§ Data section
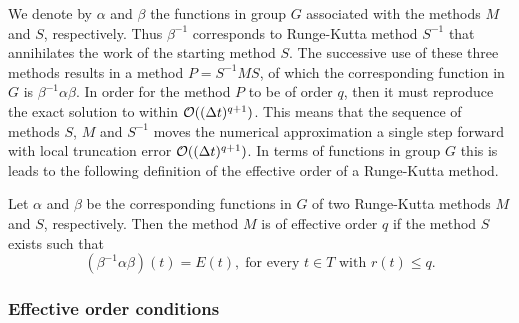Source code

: We denote by $\alpha$ and $\beta$ the functions in group $G$ associated with the methods $M$ and $S$, respectively.  Thus $\beta^{-1}$ corresponds to Runge-Kutta method $S^{-1}$ that annihilates the work of the starting method $S$. The successive use of these three methods results in a method $P = S^{-1}MS$, of which the corresponding function in $G$ is $\beta^{-1}\alpha\beta$. In order for the method $P$ to be of order $q$, then it must reproduce the exact solution to within $\mathcal{O}((\Delta t)^{q+1})$. This means that the sequence of methods \( S \), \( M \) and \( S^{-1} \) moves the numerical approximation a single step forward with local truncation error \( \mathcal{O}((\Delta t)^{q+1}) \). In terms of functions in group $G$ this is leads to the following definition of the effective order of a Runge-Kutta method.
\begin{definition}\cite{Butcher1987_book}\label{def:Effective_order}
	Let $\alpha$ and $\beta$ be the corresponding functions in $G$ of two Runge-Kutta methods $M$ and $S$, respectively. Then the method $M$ is of effective order $q$ if the method $S$ exists such that
	\begin{equation}\label{eq:Effective_order_1}
		(\beta^{-1}\alpha\beta)(t) = E(t), \; \text{for every } t \in T \text{ with } r(t) \leq q.
	\end{equation}
\end{definition}

\subsubsection{Effective order conditions}\label{sec:effOrderCond}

§ Exercise brief
Each record above is to be restated exactly, with its pictures removed from the copy.

§ Solution
Source code

: We denote by $\alpha$ and $\beta$ the functions in group $G$ associated with the methods $M$ and $S$, respectively.  Thus $\beta^{-1}$ corresponds to Runge-Kutta method $S^{-1}$ that annihilates the work of the starting method $S$. The successive use of these three methods results in a method $P = S^{-1}MS$, of which the corresponding function in $G$ is $\beta^{-1}\alpha\beta$. In order for the method $P$ to be of order $q$, then it must reproduce the exact solution to within $\mathcal{O}((\Delta t)^{q+1})$. This means that the sequence of methods \( S \), \( M \) and \( S^{-1} \) moves the numerical approximation a single step forward with local truncation error \( \mathcal{O}((\Delta t)^{q+1}) \). In terms of functions in group $G$ this is leads to the following definition of the effective order of a Runge-Kutta method.
\begin{definition}\cite{Butcher1987_book}\label{def:Effective_order}
	Let $\alpha$ and $\beta$ be the corresponding functions in $G$ of two Runge-Kutta methods $M$ and $S$, respectively. Then the method $M$ is of effective order $q$ if the method $S$ exists such that
	\begin{equation}\label{eq:Effective_order_1}
		(\beta^{-1}\alpha\beta)(t) = E(t), \; \text{for every } t \in T \text{ with } r(t) \leq q.
	\end{equation}
\end{definition}

\subsubsection{Effective order conditions}\label{sec:effOrderCond}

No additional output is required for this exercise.